**WORK INSTRUCTIONS:**
Write every record out again exactly, and keep images out of it.
-=-=-=-=-
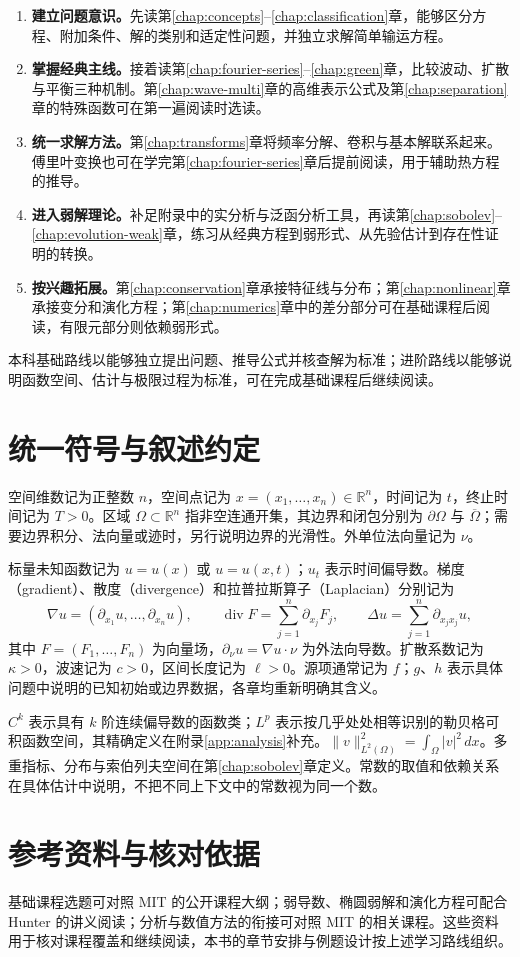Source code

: \begin{enumerate}
  \item \textbf{建立问题意识。}先读第\ref{chap:concepts}--\ref{chap:classification}章，能够区分方程、附加条件、解的类别和适定性问题，并独立求解简单输运方程。
  \item \textbf{掌握经典主线。}接着读第\ref{chap:fourier-series}--\ref{chap:green}章，比较波动、扩散与平衡三种机制。第\ref{chap:wave-multi}章的高维表示公式及第\ref{chap:separation}章的特殊函数可在第一遍阅读时选读。
  \item \textbf{统一求解方法。}第\ref{chap:transforms}章将频率分解、卷积与基本解联系起来。傅里叶变换也可在学完第\ref{chap:fourier-series}章后提前阅读，用于辅助热方程的推导。
  \item \textbf{进入弱解理论。}补足附录中的实分析与泛函分析工具，再读第\ref{chap:sobolev}--\ref{chap:evolution-weak}章，练习从经典方程到弱形式、从先验估计到存在性证明的转换。
  \item \textbf{按兴趣拓展。}第\ref{chap:conservation}章承接特征线与分布；第\ref{chap:nonlinear}章承接变分和演化方程；第\ref{chap:numerics}章中的差分部分可在基础课程后阅读，有限元部分则依赖弱形式。
\end{enumerate}

本科基础路线以能够独立提出问题、推导公式并核查解为标准；进阶路线以能够说明函数空间、估计与极限过程为标准，可在完成基础课程后继续阅读。

\section{统一符号与叙述约定}

空间维数记为正整数 $n$，空间点记为 $x=(x_1,\ldots,x_n)\in\mathbb R^n$，时间记为 $t$，终止时间记为 $T>0$。区域 $\Omega\subset\mathbb R^n$ 指非空连通开集，其边界和闭包分别为 $\partial\Omega$ 与 $\overline\Omega$；需要边界积分、法向量或迹时，另行说明边界的光滑性。外单位法向量记为 $\nu$。

标量未知函数记为 $u=u(x)$ 或 $u=u(x,t)$；$u_t$ 表示时间偏导数。梯度（gradient）、散度（divergence）和拉普拉斯算子（Laplacian）分别记为
\[
  \nabla u=(\partial_{x_1}u,\ldots,\partial_{x_n}u),\qquad
  \operatorname{div}F=\sum_{j=1}^n\partial_{x_j}F_j,\qquad
  \Delta u=\sum_{j=1}^n\partial_{x_jx_j}u,
\]
其中 $F=(F_1,\ldots,F_n)$ 为向量场，$\partial_\nu u=\nabla u\cdot\nu$ 为外法向导数。扩散系数记为 $\kappa>0$，波速记为 $c>0$，区间长度记为 $\ell>0$。源项通常记为 $f$；$g$、$h$ 表示具体问题中说明的已知初始或边界数据，各章均重新明确其含义。

$C^k$ 表示具有 $k$ 阶连续偏导数的函数类；$L^p$ 表示按几乎处处相等识别的勒贝格可积函数空间，其精确定义在附录\ref{app:analysis}补充。$\|v\|_{L^2(\Omega)}^2=\int_\Omega |v|^2\,dx$。多重指标、分布与索伯列夫空间在第\ref{chap:sobolev}章定义。常数的取值和依赖关系在具体估计中说明，不把不同上下文中的常数视为同一个数。

\section{参考资料与核对依据}

基础课程选题可对照 MIT 的公开课程大纲\cite{mit152}；弱导数、椭圆弱解和演化方程可配合 Hunter 的讲义\cite{hunter}阅读；分析与数值方法的衔接可对照 MIT 的相关课程\cite{mit303}。这些资料用于核对课程覆盖和继续阅读，本书的章节安排与例题设计按上述学习路线组织。

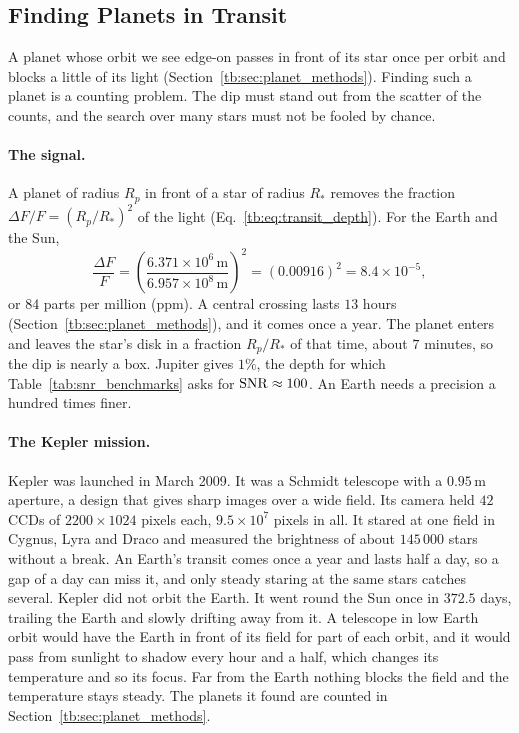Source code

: \subsection{Finding Planets in Transit}
\label{cc:sec:transit}

A planet whose orbit we see edge-on passes in front of its star once per orbit and blocks a little of its light (Section~\ref{tb:sec:planet_methods}). Finding such a planet is a counting problem. The dip must stand out from the scatter of the counts, and the search over many stars must not be fooled by chance.

\paragraph{The signal.} A planet of radius $R_p$ in front of a star of radius $R_*$ removes the fraction $\Delta F/F=(R_p/R_*)^2$ of the light (Eq.~\eqref{tb:eq:transit_depth}). For the Earth and the Sun,
\[
\frac{\Delta F}{F}=\left(\frac{6.371\times10^{6}\,\mathrm m}{6.957\times10^{8}\,\mathrm m}\right)^2=(0.00916)^2=8.4\times10^{-5},
\]
or $84$ parts per million (ppm). A central crossing lasts $13$ hours (Section~\ref{tb:sec:planet_methods}), and it comes once a year. The planet enters and leaves the star's disk in a fraction $R_p/R_*$ of that time, about $7$ minutes, so the dip is nearly a box. Jupiter gives $1\%$, the depth for which Table~\ref{tab:snr_benchmarks} asks for $\mathrm{SNR}\approx100$. An Earth needs a precision a hundred times finer.

\paragraph{The Kepler mission.} Kepler was launched in March 2009. It was a Schmidt telescope with a $0.95\,\mathrm m$ aperture, a design that gives sharp images over a wide field. Its camera held $42$ CCDs of $2200\times1024$ pixels each, $9.5\times10^{7}$ pixels in all. It stared at one field in Cygnus, Lyra and Draco and measured the brightness of about $145\,000$ stars without a break. An Earth's transit comes once a year and lasts half a day, so a gap of a day can miss it, and only steady staring at the same stars catches several. Kepler did not orbit the Earth. It went round the Sun once in $372.5$ days, trailing the Earth and slowly drifting away from it. A telescope in low Earth orbit would have the Earth in front of its field for part of each orbit, and it would pass from sunlight to shadow every hour and a half, which changes its temperature and so its focus. Far from the Earth nothing blocks the field and the temperature stays steady. The planets it found are counted in Section~\ref{tb:sec:planet_methods}.

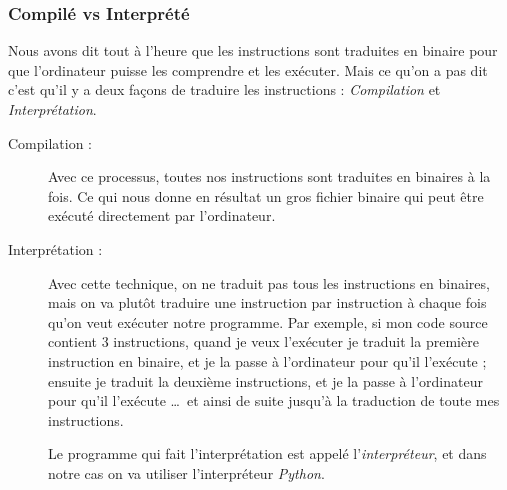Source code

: \documentclass[12pt]{article}
\begin{document}
        \subsubsection{Compilé vs Interprété}
            Nous avons dit tout à l'heure que les instructions sont traduites en binaire pour que l'ordinateur puisse
            les comprendre et les exécuter. Mais ce qu'on a pas dit c'est qu'il y a deux façons de traduire 
            les instructions : \emph{Compilation} et \emph{Interprétation}.

            \begin{description}
                \item[Compilation :] Avec ce processus, toutes nos instructions sont traduites en binaires à la fois.
                    Ce qui nous donne en résultat un gros fichier binaire qui peut être exécuté directement par
                    l'ordinateur.
                \item[Interprétation :] Avec cette technique, on ne traduit pas tous les instructions en binaires, mais
                    on va plutôt traduire une instruction par instruction à chaque fois qu'on veut exécuter 
                    notre programme. Par exemple, si mon code source contient 3 instructions, quand je veux l'exécuter je
                    traduit la première instruction en binaire, et je la passe à l'ordinateur pour qu'il l'exécute ;
                    ensuite je traduit la deuxième instructions, et je la passe à l'ordinateur pour qu'il l'exécute
                    \ldots\ et ainsi de suite jusqu'à la traduction de toute
                    mes instructions.

                    Le programme qui fait l'interprétation est appelé l'\emph{interpréteur}, et dans notre cas on va utiliser
                    l'interpréteur \emph{Python}.
            \end{description}
\end{document}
-=-=-=-=-
**ANSWER SECTION:**
Source code

: \begin{enumerate}
  \item \textbf{建立问题意识。}先读第\ref{chap:concepts}--\ref{chap:classification}章，能够区分方程、附加条件、解的类别和适定性问题，并独立求解简单输运方程。
  \item \textbf{掌握经典主线。}接着读第\ref{chap:fourier-series}--\ref{chap:green}章，比较波动、扩散与平衡三种机制。第\ref{chap:wave-multi}章的高维表示公式及第\ref{chap:separation}章的特殊函数可在第一遍阅读时选读。
  \item \textbf{统一求解方法。}第\ref{chap:transforms}章将频率分解、卷积与基本解联系起来。傅里叶变换也可在学完第\ref{chap:fourier-series}章后提前阅读，用于辅助热方程的推导。
  \item \textbf{进入弱解理论。}补足附录中的实分析与泛函分析工具，再读第\ref{chap:sobolev}--\ref{chap:evolution-weak}章，练习从经典方程到弱形式、从先验估计到存在性证明的转换。
  \item \textbf{按兴趣拓展。}第\ref{chap:conservation}章承接特征线与分布；第\ref{chap:nonlinear}章承接变分和演化方程；第\ref{chap:numerics}章中的差分部分可在基础课程后阅读，有限元部分则依赖弱形式。
\end{enumerate}

本科基础路线以能够独立提出问题、推导公式并核查解为标准；进阶路线以能够说明函数空间、估计与极限过程为标准，可在完成基础课程后继续阅读。

\section{统一符号与叙述约定}

空间维数记为正整数 $n$，空间点记为 $x=(x_1,\ldots,x_n)\in\mathbb R^n$，时间记为 $t$，终止时间记为 $T>0$。区域 $\Omega\subset\mathbb R^n$ 指非空连通开集，其边界和闭包分别为 $\partial\Omega$ 与 $\overline\Omega$；需要边界积分、法向量或迹时，另行说明边界的光滑性。外单位法向量记为 $\nu$。

标量未知函数记为 $u=u(x)$ 或 $u=u(x,t)$；$u_t$ 表示时间偏导数。梯度（gradient）、散度（divergence）和拉普拉斯算子（Laplacian）分别记为
\[
  \nabla u=(\partial_{x_1}u,\ldots,\partial_{x_n}u),\qquad
  \operatorname{div}F=\sum_{j=1}^n\partial_{x_j}F_j,\qquad
  \Delta u=\sum_{j=1}^n\partial_{x_jx_j}u,
\]
其中 $F=(F_1,\ldots,F_n)$ 为向量场，$\partial_\nu u=\nabla u\cdot\nu$ 为外法向导数。扩散系数记为 $\kappa>0$，波速记为 $c>0$，区间长度记为 $\ell>0$。源项通常记为 $f$；$g$、$h$ 表示具体问题中说明的已知初始或边界数据，各章均重新明确其含义。

$C^k$ 表示具有 $k$ 阶连续偏导数的函数类；$L^p$ 表示按几乎处处相等识别的勒贝格可积函数空间，其精确定义在附录\ref{app:analysis}补充。$\|v\|_{L^2(\Omega)}^2=\int_\Omega |v|^2\,dx$。多重指标、分布与索伯列夫空间在第\ref{chap:sobolev}章定义。常数的取值和依赖关系在具体估计中说明，不把不同上下文中的常数视为同一个数。

\section{参考资料与核对依据}

基础课程选题可对照 MIT 的公开课程大纲\cite{mit152}；弱导数、椭圆弱解和演化方程可配合 Hunter 的讲义\cite{hunter}阅读；分析与数值方法的衔接可对照 MIT 的相关课程\cite{mit303}。这些资料用于核对课程覆盖和继续阅读，本书的章节安排与例题设计按上述学习路线组织。

Source code

: \subsection{Finding Planets in Transit}
\label{cc:sec:transit}

A planet whose orbit we see edge-on passes in front of its star once per orbit and blocks a little of its light (Section~\ref{tb:sec:planet_methods}). Finding such a planet is a counting problem. The dip must stand out from the scatter of the counts, and the search over many stars must not be fooled by chance.

\paragraph{The signal.} A planet of radius $R_p$ in front of a star of radius $R_*$ removes the fraction $\Delta F/F=(R_p/R_*)^2$ of the light (Eq.~\eqref{tb:eq:transit_depth}). For the Earth and the Sun,
\[
\frac{\Delta F}{F}=\left(\frac{6.371\times10^{6}\,\mathrm m}{6.957\times10^{8}\,\mathrm m}\right)^2=(0.00916)^2=8.4\times10^{-5},
\]
or $84$ parts per million (ppm). A central crossing lasts $13$ hours (Section~\ref{tb:sec:planet_methods}), and it comes once a year. The planet enters and leaves the star's disk in a fraction $R_p/R_*$ of that time, about $7$ minutes, so the dip is nearly a box. Jupiter gives $1\%$, the depth for which Table~\ref{tab:snr_benchmarks} asks for $\mathrm{SNR}\approx100$. An Earth needs a precision a hundred times finer.

\paragraph{The Kepler mission.} Kepler was launched in March 2009. It was a Schmidt telescope with a $0.95\,\mathrm m$ aperture, a design that gives sharp images over a wide field. Its camera held $42$ CCDs of $2200\times1024$ pixels each, $9.5\times10^{7}$ pixels in all. It stared at one field in Cygnus, Lyra and Draco and measured the brightness of about $145\,000$ stars without a break. An Earth's transit comes once a year and lasts half a day, so a gap of a day can miss it, and only steady staring at the same stars catches several. Kepler did not orbit the Earth. It went round the Sun once in $372.5$ days, trailing the Earth and slowly drifting away from it. A telescope in low Earth orbit would have the Earth in front of its field for part of each orbit, and it would pass from sunlight to shadow every hour and a half, which changes its temperature and so its focus. Far from the Earth nothing blocks the field and the temperature stays steady. The planets it found are counted in Section~\ref{tb:sec:planet_methods}.

Source code

: \documentclass[12pt]{article}
\begin{document}
        \subsubsection{Compilé vs Interprété}
            Nous avons dit tout à l'heure que les instructions sont traduites en binaire pour que l'ordinateur puisse
            les comprendre et les exécuter. Mais ce qu'on a pas dit c'est qu'il y a deux façons de traduire 
            les instructions : \emph{Compilation} et \emph{Interprétation}.

            \begin{description}
                \item[Compilation :] Avec ce processus, toutes nos instructions sont traduites en binaires à la fois.
                    Ce qui nous donne en résultat un gros fichier binaire qui peut être exécuté directement par
                    l'ordinateur.
                \item[Interprétation :] Avec cette technique, on ne traduit pas tous les instructions en binaires, mais
                    on va plutôt traduire une instruction par instruction à chaque fois qu'on veut exécuter 
                    notre programme. Par exemple, si mon code source contient 3 instructions, quand je veux l'exécuter je
                    traduit la première instruction en binaire, et je la passe à l'ordinateur pour qu'il l'exécute ;
                    ensuite je traduit la deuxième instructions, et je la passe à l'ordinateur pour qu'il l'exécute
                    \ldots\ et ainsi de suite jusqu'à la traduction de toute
                    mes instructions.

                    Le programme qui fait l'interprétation est appelé l'\emph{interpréteur}, et dans notre cas on va utiliser
                    l'interpréteur \emph{Python}.
            \end{description}
\end{document}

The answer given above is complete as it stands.